*TASK INPUT*
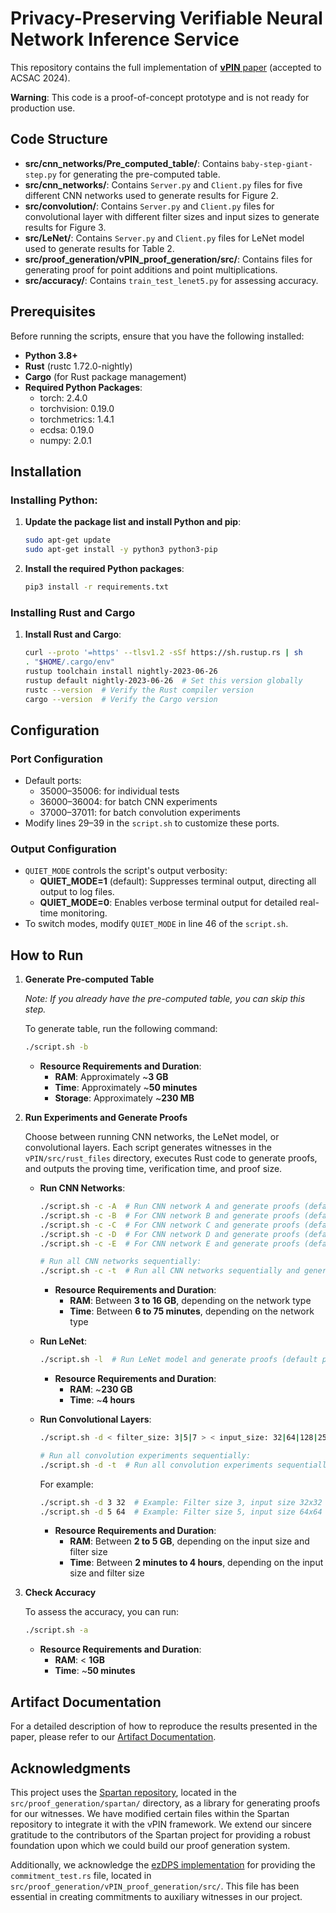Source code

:# Privacy-Preserving Verifiable Neural Network Inference Service

This repository contains the full implementation of [**vPIN** paper](https://arxiv.org/pdf/2411.07468) (accepted to ACSAC 2024).

**Warning**: This code is a proof-of-concept prototype and is not ready for production use.

## Code Structure
- **src/cnn_networks/Pre_computed_table/**: Contains `baby-step-giant-step.py` for generating the pre-computed table.
- **src/cnn_networks/**: Contains `Server.py` and `Client.py` files for five different CNN networks used to generate results for Figure 2.
- **src/convolution/**: Contains `Server.py` and `Client.py` files for convolutional layer with different filter sizes and input sizes to generate results for Figure 3.
- **src/LeNet/**: Contains `Server.py` and `Client.py` files for LeNet model used to generate results for Table 2.
- **src/proof_generation/vPIN_proof_generation/src/**: Contains files for generating proof for point additions and point multiplications.
- **src/accuracy/**: Contains `train_test_lenet5.py` for assessing accuracy.


## Prerequisites

Before running the scripts, ensure that you have the following installed:

- **Python 3.8+**
- **Rust** (rustc 1.72.0-nightly)
- **Cargo** (for Rust package management)
- **Required Python Packages**:
  - torch: 2.4.0
  - torchvision: 0.19.0
  - torchmetrics: 1.4.1
  - ecdsa: 0.19.0
  - numpy: 2.0.1

## Installation

### Installing Python:

1. **Update the package list and install Python and pip**:
   ```bash
   sudo apt-get update
   sudo apt-get install -y python3 python3-pip
   ```

2. **Install the required Python packages**:
   ```bash
   pip3 install -r requirements.txt
   ```

### Installing Rust and Cargo

1. **Install Rust and Cargo**:
   ```bash
   curl --proto '=https' --tlsv1.2 -sSf https://sh.rustup.rs | sh
   . "$HOME/.cargo/env"
   rustup toolchain install nightly-2023-06-26
   rustup default nightly-2023-06-26  # Set this version globally
   rustc --version  # Verify the Rust compiler version
   cargo --version  # Verify the Cargo version
   ```

## Configuration

### Port Configuration

- Default ports:
  - 35000–35006: for individual tests
  - 36000–36004: for batch CNN experiments
  - 37000–37011: for batch convolution experiments
- Modify lines 29–39 in the `script.sh` to customize these ports.

### Output Configuration

- `QUIET_MODE` controls the script's output verbosity:
  - **QUIET_MODE=1** (default): Suppresses terminal output, directing all output to log files.
  - **QUIET_MODE=0**: Enables verbose terminal output for detailed real-time monitoring.
- To switch modes, modify `QUIET_MODE` in line 46 of the `script.sh`.

## How to Run

1. **Generate Pre-computed Table**

     *Note: If you already have the pre-computed table, you can skip this step.*

    To generate table, run the following command:
     ```bash
     ./script.sh -b
     ```
    - **Resource Requirements and Duration**:
      - **RAM**: Approximately ~**3 GB**
      - **Time**: Approximately ~**50 minutes**
      - **Storage**: Approximately ~**230 MB**     

3. **Run Experiments and Generate Proofs**

   Choose between running CNN networks, the LeNet model, or convolutional layers. Each script generates witnesses in the `vPIN/src/rust_files` directory, executes Rust code to generate proofs, and outputs the proving time, verification time, and proof size.

   - **Run CNN Networks**:
     ```bash
     ./script.sh -c -A  # Run CNN network A and generate proofs (default port: 35000)
     ./script.sh -c -B  # For CNN network B and generate proofs (default port: 35001)
     ./script.sh -c -C  # For CNN network C and generate proofs (default port: 35002)
     ./script.sh -c -D  # For CNN network D and generate proofs (default port: 35003)
     ./script.sh -c -E  # For CNN network E and generate proofs (default port: 35004)

     # Run all CNN networks sequentially:
     ./script.sh -c -t  # Run all CNN networks sequentially and generate proofs (default ports: 36000-36004)
     ```

     - **Resource Requirements and Duration**:
       - **RAM**: Between **3 to 16 GB**, depending on the network type
       - **Time**: Between **6 to 75 minutes**, depending on the network type
     
   - **Run LeNet**:
     ```bash
     ./script.sh -l  # Run LeNet model and generate proofs (default port: 35005)
     ```
     - **Resource Requirements and Duration**:
       - **RAM**: ~**230 GB**
       - **Time**: ~**4 hours**

   - **Run Convolutional Layers**:
     ```bash
     ./script.sh -d < filter_size: 3|5|7 > < input_size: 32|64|128|256 > | -d -t

     # Run all convolution experiments sequentially:  
     ./script.sh -d -t  # Run all convolution experiments sequentially and generate proofs (default ports: 37000-37011)
     ```

     For example:
     ```bash
     ./script.sh -d 3 32  # Example: Filter size 3, input size 32x32 (default port: 35006)
     ./script.sh -d 5 64  # Example: Filter size 5, input size 64x64 (default port: 35006)
     ```

     - **Resource Requirements and Duration**:
       - **RAM**: Between **2 to 5 GB**, depending on the input size and filter size
       - **Time**: Between **2 minutes to 4 hours**, depending on the input size and filter size


4. **Check Accuracy**

   To assess the accuracy, you can run:

   ```bash
   ./script.sh -a
   ```
     - **Resource Requirements and Duration**:
       - **RAM**: < **1GB**
       - **Time**: ~**50 minutes**

## Artifact Documentation

For a detailed description of how to reproduce the results presented in the paper, please refer to our [Artifact Documentation](/Documents/ACSAC_2024_Artifact_Documentation_Privacy-Preserving_Verifiable_Neural_Network_Inference_Service.pdf). 

## Acknowledgments

This project uses the [Spartan repository](https://github.com/microsoft/Spartan), located in the `src/proof_generation/spartan/` directory, as a library for generating proofs for our witnesses. We have modified certain files within the Spartan repository to integrate it with the vPIN framework. We extend our sincere gratitude to the contributors of the Spartan project for providing a robust foundation upon which we could build our proof generation system.

Additionally, we acknowledge the [ezDPS implementation](https://github.com/vt-asaplab/ezDPS) for providing the `commitment_test.rs` file, located in `src/proof_generation/vPIN_proof_generation/src/`. This file has been essential in creating commitments to auxiliary witnesses in our project.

*WHAT TO PRODUCE*
Return exactly the lines above from the line that has "### Installing Rust and Cargo" through the line that has "controls the script's", inclusive, and nothing else.

*RESPONSE AREA*
### Installing Rust and Cargo

1. **Install Rust and Cargo**:
   ```bash
   curl --proto '=https' --tlsv1.2 -sSf https://sh.rustup.rs | sh
   . "$HOME/.cargo/env"
   rustup toolchain install nightly-2023-06-26
   rustup default nightly-2023-06-26  # Set this version globally
   rustc --version  # Verify the Rust compiler version
   cargo --version  # Verify the Cargo version
   ```

## Configuration

### Port Configuration

- Default ports:
  - 35000–35006: for individual tests
  - 36000–36004: for batch CNN experiments
  - 37000–37011: for batch convolution experiments
- Modify lines 29–39 in the `script.sh` to customize these ports.

### Output Configuration

- `QUIET_MODE` controls the script's output verbosity:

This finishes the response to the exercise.